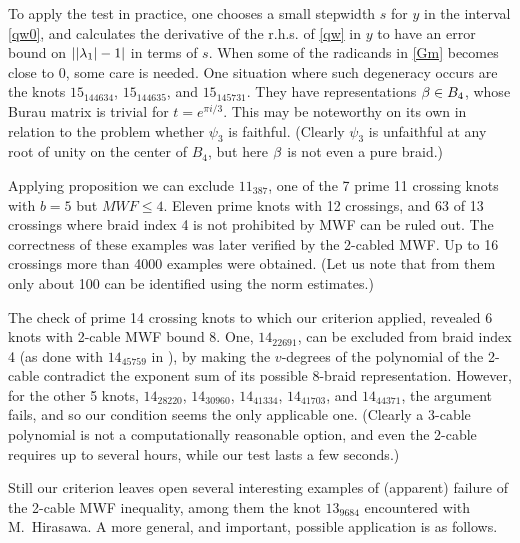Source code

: \begin{rem}
To apply the test in practice, one chooses a small stepwidth $s$
for $y$ in the interval \eqref{qw0}, and calculates the derivative
of the r.h.s. of \eqref{qw} in $y$ to have an error bound on
$||\lambda_1|-1|$ in terms of $s$. When some of the radicands in \eqref{Gm}
becomes close to $0$, some care is needed. One situation where
such degeneracy occurs are the knots $15_{144634}$, $15_{144635}$,
and $15_{145731}$. They have representations $\beta\in B_4$, whose
Burau matrix is trivial for $t=e^{\pi i/3}$. This may be noteworthy
on its own in relation to the problem whether $\psi_3$ is faithful. 
(Clearly $\psi_3$ is unfaithful at any root of unity on the
center of $B_4$, but here $\beta$ is not even a pure braid.)
\end{rem}

\begin{exam}
Applying proposition  we can exclude $11_{387}$, one
of the 7 prime 11 crossing knots with $b=5$ but $MWF\le 4$. Eleven
prime knots with 12 crossings, and 63 of 13 crossings where braid
index 4 is not prohibited by MWF can be ruled out. The correctness
of these examples was later verified by the 2-cabled MWF. Up to 16
crossings more than 4000 examples were obtained. (Let us note that
from them only about 100 can be identified using the norm estimates.)
\end{exam}

\begin{exam}
The check of prime 14 crossing knots to which our criterion applied,
revealed 6 knots with 2-cable MWF bound 8. One, $14_{22691}$,
can be excluded from braid index 4 (as done with $14_{45759}$ 
in \cite{posex_bcr}), by making the $v$-degrees of the
polynomial of the 2-cable contradict the exponent sum of its
possible 8-braid representation. However, for the other 5
knots, $14_{28220}$, $14_{30960}$, $14_{41334}$, $14_{41703}$,
and $14_{44371}$, the argument fails, and so our condition
seems the only applicable one. (Clearly a 3-cable polynomial
is not a computationally reasonable option, and even the 2-cable
requires up to several hours, while our test lasts a few seconds.)
\end{exam}

Still our criterion leaves open several interesting examples
of (apparent) failure of the 2-cable MWF inequality, among
them the knot $13_{9684}$ encountered with M.~Hirasawa. A more
general, and important, possible application is as follows.


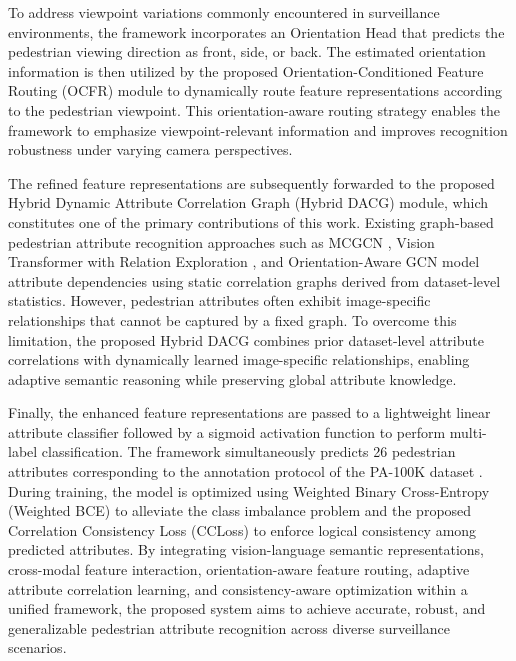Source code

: \documentclass{ieeeaccess}
\begin{document}
To address viewpoint variations commonly encountered in surveillance environments, the framework incorporates an Orientation Head that predicts the pedestrian viewing direction as front, side, or back. The estimated orientation information is then utilized by the proposed Orientation-Conditioned Feature Routing (OCFR) module to dynamically route feature representations according to the pedestrian viewpoint. This orientation-aware routing strategy enables the framework to emphasize viewpoint-relevant information and improves recognition robustness under varying camera perspectives.

The refined feature representations are subsequently forwarded to the proposed Hybrid Dynamic Attribute Correlation Graph (Hybrid DACG) module, which constitutes one of the primary contributions of this work. Existing graph-based pedestrian attribute recognition approaches such as MCGCN \cite{bib3}, Vision Transformer with Relation Exploration \cite{bib4}, and Orientation-Aware GCN \cite{bib5} model attribute dependencies using static correlation graphs derived from dataset-level statistics. However, pedestrian attributes often exhibit image-specific relationships that cannot be captured by a fixed graph. To overcome this limitation, the proposed Hybrid DACG combines prior dataset-level attribute correlations with dynamically learned image-specific relationships, enabling adaptive semantic reasoning while preserving global attribute knowledge.

Finally, the enhanced feature representations are passed to a lightweight linear attribute classifier followed by a sigmoid activation function to perform multi-label classification. The framework simultaneously predicts 26 pedestrian attributes corresponding to the annotation protocol of the PA-100K dataset \cite{PA-100K}. During training, the model is optimized using Weighted Binary Cross-Entropy (Weighted BCE) to alleviate the class imbalance problem and the proposed Correlation Consistency Loss (CCLoss) to enforce logical consistency among predicted attributes. By integrating vision-language semantic representations, cross-modal feature interaction, orientation-aware feature routing, adaptive attribute correlation learning, and consistency-aware optimization within a unified framework, the proposed system aims to achieve accurate, robust, and generalizable pedestrian attribute recognition across diverse surveillance scenarios.
\end{document}
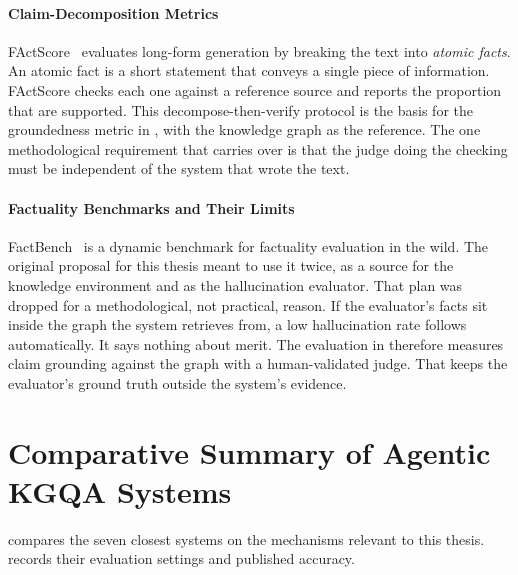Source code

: \paragraph{Claim-Decomposition Metrics}

FActScore~\cite{min2023factscore} evaluates long-form generation by
breaking the text into \emph{atomic facts}. An atomic
fact is a short statement that conveys a single piece of information. FActScore
checks each one against a reference source and reports the proportion that are
supported. This decompose-then-verify protocol is the basis for the groundedness
metric in , with the knowledge graph as the
reference. The one methodological requirement that carries over is that the
judge doing the checking must be independent of the system that wrote the text.

\paragraph{Factuality Benchmarks and Their Limits}

FactBench~\cite{bayat2025factbench} is a dynamic benchmark for factuality
evaluation in the wild. The original proposal for this thesis meant to use it
twice, as a source for the knowledge environment and as the hallucination
evaluator. That plan was dropped for a methodological, not practical, reason. If
the evaluator's facts sit inside the graph the system retrieves from, a low
hallucination rate follows automatically. It says nothing about merit. The
evaluation in  therefore measures claim grounding against the
graph with a human-validated judge. That keeps the evaluator's ground truth
outside the system's evidence.

\section{Comparative Summary of Agentic KGQA
Systems}\label{sec:comparison-table}

 compares the seven closest systems on the mechanisms
relevant to this thesis.  records their evaluation settings
and published accuracy.

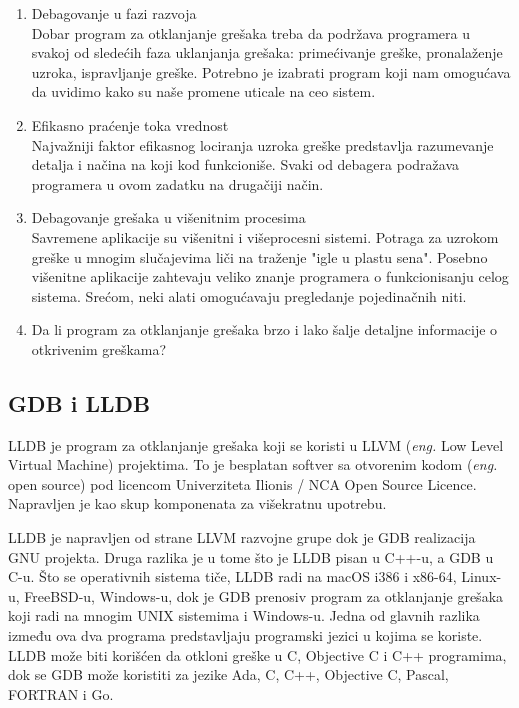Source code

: \documentclass[a4paper]{article}
\begin{document}
\begin{enumerate}
\item Debagovanje u fazi razvoja \\
Dobar program za otklanjanje grešaka treba da podržava
programera u svakoj od sledećih faza uklanjanja grešaka:
primećivanje greške, pronalaženje uzroka, ispravljanje greške.
Potrebno je izabrati program koji nam omogućava da uvidimo kako
su naše promene uticale na ceo sistem.
\item Efikasno praćenje toka vrednost\\
Najvažniji faktor efikasnog lociranja uzroka greške predstavlja
razumevanje detalja i načina na koji kod funkcioniše. Svaki od
debagera podražava programera u ovom zadatku na drugačiji način.
\item Debagovanje grešaka u višenitnim procesima\\
Savremene aplikacije su višenitni i višeprocesni sistemi. 
Potraga za uzrokom greške u mnogim slučajevima liči na traženje "igle
u plastu sena". Posebno višenitne aplikacije zahtevaju veliko znanje
programera o funkcionisanju celog sistema.\cite{tools} 
Srećom, neki alati omogućavaju pregledanje pojedinačnih niti.
\item Da li program za otklanjanje grešaka brzo i lako šalje detaljne informacije o otkrivenim greškama?
\end{enumerate}

\subsection{GDB i LLDB}
\label{subsec:lldb}
LLDB je program za otklanjanje grešaka koji se koristi u LLVM 
(\textit{eng.} Low Level Virtual Machine) projektima. To je besplatan softver sa 
otvorenim kodom (\textit{eng.} open source) pod licencom 
Univerziteta Ilionis / NCA Open Source Licence. Napravljen je kao 
skup komponenata za višekratnu upotrebu\cite{lldb}. 

LLDB je napravljen od strane LLVM razvojne grupe dok je GDB 
realizacija GNU projekta. Druga razlika je u tome što je LLDB 
pisan u C++-u, a GDB u C-u. Što se operativnih sistema tiče, LLDB 
radi na macOS i386 i x86-64, Linux-u,  FreeBSD-u, Windows-u, 
dok je GDB prenosiv program za otklanjanje grešaka koji radi na 
mnogim UNIX sistemima i Windows-u. Jedna od glavnih razlika 
između ova dva programa predstavljaju programski jezici u kojima 
se koriste. LLDB može biti korišćen da otkloni greške u C, Objective 
C i C++ programima, dok se GDB može koristiti za jezike  Ada, C, 
C++, Objective C, Pascal, FORTRAN i Go.
\end{document}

################

> _PROBLEM TO SOLVE_
With images left out, the data must be transcribed exactly.

> _YOUR SOLUTION_
Source code

: \begin{rem}
To apply the test in practice, one chooses a small stepwidth $s$
for $y$ in the interval \eqref{qw0}, and calculates the derivative
of the r.h.s. of \eqref{qw} in $y$ to have an error bound on
$||\lambda_1|-1|$ in terms of $s$. When some of the radicands in \eqref{Gm}
becomes close to $0$, some care is needed. One situation where
such degeneracy occurs are the knots $15_{144634}$, $15_{144635}$,
and $15_{145731}$. They have representations $\beta\in B_4$, whose
Burau matrix is trivial for $t=e^{\pi i/3}$. This may be noteworthy
on its own in relation to the problem whether $\psi_3$ is faithful. 
(Clearly $\psi_3$ is unfaithful at any root of unity on the
center of $B_4$, but here $\beta$ is not even a pure braid.)
\end{rem}

\begin{exam}
Applying proposition  we can exclude $11_{387}$, one
of the 7 prime 11 crossing knots with $b=5$ but $MWF\le 4$. Eleven
prime knots with 12 crossings, and 63 of 13 crossings where braid
index 4 is not prohibited by MWF can be ruled out. The correctness
of these examples was later verified by the 2-cabled MWF. Up to 16
crossings more than 4000 examples were obtained. (Let us note that
from them only about 100 can be identified using the norm estimates.)
\end{exam}

\begin{exam}
The check of prime 14 crossing knots to which our criterion applied,
revealed 6 knots with 2-cable MWF bound 8. One, $14_{22691}$,
can be excluded from braid index 4 (as done with $14_{45759}$ 
in \cite{posex_bcr}), by making the $v$-degrees of the
polynomial of the 2-cable contradict the exponent sum of its
possible 8-braid representation. However, for the other 5
knots, $14_{28220}$, $14_{30960}$, $14_{41334}$, $14_{41703}$,
and $14_{44371}$, the argument fails, and so our condition
seems the only applicable one. (Clearly a 3-cable polynomial
is not a computationally reasonable option, and even the 2-cable
requires up to several hours, while our test lasts a few seconds.)
\end{exam}

Still our criterion leaves open several interesting examples
of (apparent) failure of the 2-cable MWF inequality, among
them the knot $13_{9684}$ encountered with M.~Hirasawa. A more
general, and important, possible application is as follows.


Source code

: \documentclass{ieeeaccess}
\begin{document}
To address viewpoint variations commonly encountered in surveillance environments, the framework incorporates an Orientation Head that predicts the pedestrian viewing direction as front, side, or back. The estimated orientation information is then utilized by the proposed Orientation-Conditioned Feature Routing (OCFR) module to dynamically route feature representations according to the pedestrian viewpoint. This orientation-aware routing strategy enables the framework to emphasize viewpoint-relevant information and improves recognition robustness under varying camera perspectives.

The refined feature representations are subsequently forwarded to the proposed Hybrid Dynamic Attribute Correlation Graph (Hybrid DACG) module, which constitutes one of the primary contributions of this work. Existing graph-based pedestrian attribute recognition approaches such as MCGCN \cite{bib3}, Vision Transformer with Relation Exploration \cite{bib4}, and Orientation-Aware GCN \cite{bib5} model attribute dependencies using static correlation graphs derived from dataset-level statistics. However, pedestrian attributes often exhibit image-specific relationships that cannot be captured by a fixed graph. To overcome this limitation, the proposed Hybrid DACG combines prior dataset-level attribute correlations with dynamically learned image-specific relationships, enabling adaptive semantic reasoning while preserving global attribute knowledge.

Finally, the enhanced feature representations are passed to a lightweight linear attribute classifier followed by a sigmoid activation function to perform multi-label classification. The framework simultaneously predicts 26 pedestrian attributes corresponding to the annotation protocol of the PA-100K dataset \cite{PA-100K}. During training, the model is optimized using Weighted Binary Cross-Entropy (Weighted BCE) to alleviate the class imbalance problem and the proposed Correlation Consistency Loss (CCLoss) to enforce logical consistency among predicted attributes. By integrating vision-language semantic representations, cross-modal feature interaction, orientation-aware feature routing, adaptive attribute correlation learning, and consistency-aware optimization within a unified framework, the proposed system aims to achieve accurate, robust, and generalizable pedestrian attribute recognition across diverse surveillance scenarios.
\end{document}
Source code

: \paragraph{Claim-Decomposition Metrics}

FActScore~\cite{min2023factscore} evaluates long-form generation by
breaking the text into \emph{atomic facts}. An atomic
fact is a short statement that conveys a single piece of information. FActScore
checks each one against a reference source and reports the proportion that are
supported. This decompose-then-verify protocol is the basis for the groundedness
metric in , with the knowledge graph as the
reference. The one methodological requirement that carries over is that the
judge doing the checking must be independent of the system that wrote the text.

\paragraph{Factuality Benchmarks and Their Limits}

FactBench~\cite{bayat2025factbench} is a dynamic benchmark for factuality
evaluation in the wild. The original proposal for this thesis meant to use it
twice, as a source for the knowledge environment and as the hallucination
evaluator. That plan was dropped for a methodological, not practical, reason. If
the evaluator's facts sit inside the graph the system retrieves from, a low
hallucination rate follows automatically. It says nothing about merit. The
evaluation in  therefore measures claim grounding against the
graph with a human-validated judge. That keeps the evaluator's ground truth
outside the system's evidence.

\section{Comparative Summary of Agentic KGQA
Systems}\label{sec:comparison-table}

 compares the seven closest systems on the mechanisms
relevant to this thesis.  records their evaluation settings
and published accuracy.

Source code

: \documentclass[a4paper]{article}
\begin{document}
\begin{enumerate}
\item Debagovanje u fazi razvoja \\
Dobar program za otklanjanje grešaka treba da podržava
programera u svakoj od sledećih faza uklanjanja grešaka:
primećivanje greške, pronalaženje uzroka, ispravljanje greške.
Potrebno je izabrati program koji nam omogućava da uvidimo kako
su naše promene uticale na ceo sistem.
\item Efikasno praćenje toka vrednost\\
Najvažniji faktor efikasnog lociranja uzroka greške predstavlja
razumevanje detalja i načina na koji kod funkcioniše. Svaki od
debagera podražava programera u ovom zadatku na drugačiji način.
\item Debagovanje grešaka u višenitnim procesima\\
Savremene aplikacije su višenitni i višeprocesni sistemi. 
Potraga za uzrokom greške u mnogim slučajevima liči na traženje "igle
u plastu sena". Posebno višenitne aplikacije zahtevaju veliko znanje
programera o funkcionisanju celog sistema.\cite{tools} 
Srećom, neki alati omogućavaju pregledanje pojedinačnih niti.
\item Da li program za otklanjanje grešaka brzo i lako šalje detaljne informacije o otkrivenim greškama?
\end{enumerate}

\subsection{GDB i LLDB}
\label{subsec:lldb}
LLDB je program za otklanjanje grešaka koji se koristi u LLVM 
(\textit{eng.} Low Level Virtual Machine) projektima. To je besplatan softver sa 
otvorenim kodom (\textit{eng.} open source) pod licencom 
Univerziteta Ilionis / NCA Open Source Licence. Napravljen je kao 
skup komponenata za višekratnu upotrebu\cite{lldb}. 

LLDB je napravljen od strane LLVM razvojne grupe dok je GDB 
realizacija GNU projekta. Druga razlika je u tome što je LLDB 
pisan u C++-u, a GDB u C-u. Što se operativnih sistema tiče, LLDB 
radi na macOS i386 i x86-64, Linux-u,  FreeBSD-u, Windows-u, 
dok je GDB prenosiv program za otklanjanje grešaka koji radi na 
mnogim UNIX sistemima i Windows-u. Jedna od glavnih razlika 
između ova dva programa predstavljaju programski jezici u kojima 
se koriste. LLDB može biti korišćen da otkloni greške u C, Objective 
C i C++ programima, dok se GDB može koristiti za jezike  Ada, C, 
C++, Objective C, Pascal, FORTRAN i Go.
\end{document}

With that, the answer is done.